3. Learning to Center the Wheel
I come from a long line of master crafters. My grandmother would knit me sweaters for every occasion-even for my summer birthdays. Wearing a sweater vest in August is not for the faint of heart. Following in her steps is my mother. Some of my best childhood memories involve the beauty of her artistry. Charcoal family portraits, Rainy-day spoon dolls, home-made birthday cakes that arrived in shape of flowers, fishes and fairy-tale cottages; waking up on Christmas morning to find newly sewn green and red tartan dresses for my baby dolls. Creativity was constantly bubbling in our home. I am sorry to say that the creative bubble bursted with my birth. I made a few attempts to excel at my generational crafting legacy, but I usually wind up just reading crafting and decorating books as if they were good novels. Rows of intensely studied folded dog-eared pages line my shelves, it would probably be easier for me to write a dissertation on the evolution of Martha Stewart than to actually attempt one of her DIY projects.

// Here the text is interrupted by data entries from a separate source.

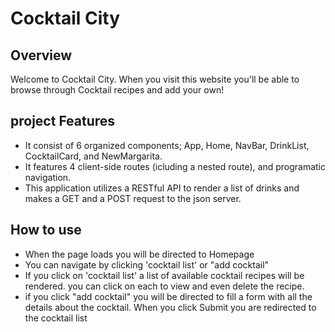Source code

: # Cocktail City

## Overview

Welcome to Cocktail City. When you visit this website you'll be able to browse through Cocktail recipes and add your own!

## project Features

* It consist of 6 organized components; App, Home, NavBar, DrinkList, CocktailCard, and NewMargarita.
* It features 4 client-side routes (icluding a nested route), and programatic navigation.
* This application utilizes a RESTful API to render a list of drinks and makes a GET and a POST request to the json server.


## How to use

* When the page loads you will be directed to Homepage
* You can navigate by clicking 'cocktail list' or "add cocktail"
* If you click on 'cocktail list' a list of available cocktail recipes will be rendered. you can click on each to view and even delete the recipe.
* if you click "add cocktail" you will be directed to fill a form with all the details about the cocktail. When you click Submit you  are redirected to the cocktail list


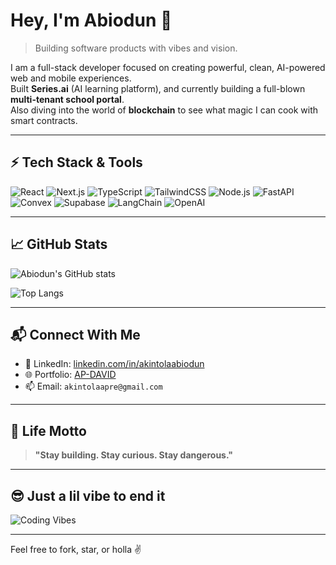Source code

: # Hey, I'm Abiodun 👋

> Building software products with vibes and vision.

I am a full-stack developer focused on creating powerful, clean, AI-powered web and mobile experiences.  
Built **Series.ai** (AI learning platform), and currently building a full-blown **multi-tenant school portal**.  
Also diving into the world of **blockchain** to see what magic I can cook with smart contracts.

---

## ⚡ Tech Stack & Tools

![React](https://img.shields.io/badge/React-20232A?style=for-the-badge&logo=react&logoColor=61DAFB)
![Next.js](https://img.shields.io/badge/Next.js-000000?style=for-the-badge&logo=nextdotjs&logoColor=white)
![TypeScript](https://img.shields.io/badge/TypeScript-007ACC?style=for-the-badge&logo=typescript&logoColor=white)
![TailwindCSS](https://img.shields.io/badge/TailwindCSS-38B2AC?style=for-the-badge&logo=tailwind-css&logoColor=white)
![Node.js](https://img.shields.io/badge/Node.js-339933?style=for-the-badge&logo=nodedotjs&logoColor=white)
![FastAPI](https://img.shields.io/badge/FastAPI-009688?style=for-the-badge&logo=fastapi&logoColor=white)
![Convex](https://img.shields.io/badge/Convex-black?style=for-the-badge)
![Supabase](https://img.shields.io/badge/Supabase-3ECF8E?style=for-the-badge&logo=supabase&logoColor=white)
![LangChain](https://img.shields.io/badge/LangChain-%234B32C3.svg?style=for-the-badge&logo=LangChain&logoColor=white)
![OpenAI](https://img.shields.io/badge/OpenAI-black?style=for-the-badge&logo=openai&logoColor=white)

---

## 📈 GitHub Stats

![Abiodun's GitHub stats](https://github-readme-stats.vercel.app/api?username=AP-DAVID&show_icons=true&theme=radical)

![Top Langs](https://github-readme-stats.vercel.app/api/top-langs/?username=AP-DAVID&layout=compact&theme=radical)

---

## 📬 Connect With Me

- 💼 LinkedIn: [linkedin.com/in/akintolaabiodun]([https://linkedin.com/in/akintolaabiodun](https://www.linkedin.com/in/akintola-abiodun-054aa221a/))
- 🌐 Portfolio: [AP-DAVID](https://akintola.vercel.app)
- 📫 Email: `akintolaapre@gmail.com`

---

## 🎯 Life Motto

> **"Stay building. Stay curious. Stay dangerous."**

---

## 😎 Just a lil vibe to end it

![Coding Vibes](https://media.giphy.com/media/v1.Y2lkPTc5MGI3NjExdGV0dGN6a2k3Nm1iMHB6cnUxd2x5b21jbGp3b2xxOG1mejR4ZnZoaCZlcD12MV9naWZzX3NlYXJjaCZjdD1n/26tn33aiTi1jkl6H6/giphy.gif)

---

Feel free to fork, star, or holla ✌️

For some time I have been quietly read blogs and books on ceramics and pot-making. When I completed my seven months of chemo my body and brain felt like Jell-O-everything shook with fear and exhaustion. I wanted to be gentle with myself, to learn to play and to have fun without the pressure of striving for mastery. Taking a pottery class seemed like the perfect fit. I signed up for a beginner’s pottery class on the West-side and from the minute I entered the leftist aging-hippie storefront I was using a whole other side of my brain. My mother was excited when I told her what I was doing, she was so proud that I was following in her footsteps or at least trying. The first day I arrived I was told to cut a piece of cold grey clay and begin to “throw” the clay. I stood in a circle of seasoned throwers who kneaded the clay with a constant rhythmic force. As we threw the clay we talked about family, politics and the latest joke we read online. I imagined how generations of women in my family probably huddled in a circle together to make pastelitos (meat patties) and share in a community of love and culinary delights. Next was the pottery wheel, learning how to use a pottery wheel takes lots of patience and practice and for the first time in my life I welcomed both. Before you can begin to make something out of the clay you have to learn how to “center” the clay. I watched the movements of the teacher and tried to duplicate the technical aspects of her approach. With the wheel spinning slowly, I patted the clay into a cone, prodding it to the center of the wheel. Immediately she turned to me and said, “No, you’re thinking too much-just feel the center.” I looked at her with a knowing smile and confusedly thought to myself, “What is this woman talking about…” But eventually I realized she was right. The more I let go of the constant humming of thoughts in my mind and began to allow my body to follow the clay to the center…it was much easier and a lot more fun. Week after week, for three months, I tied on my apron, took my place in the sisters’ circle and I centered my clay. And slowly I began to find my own center.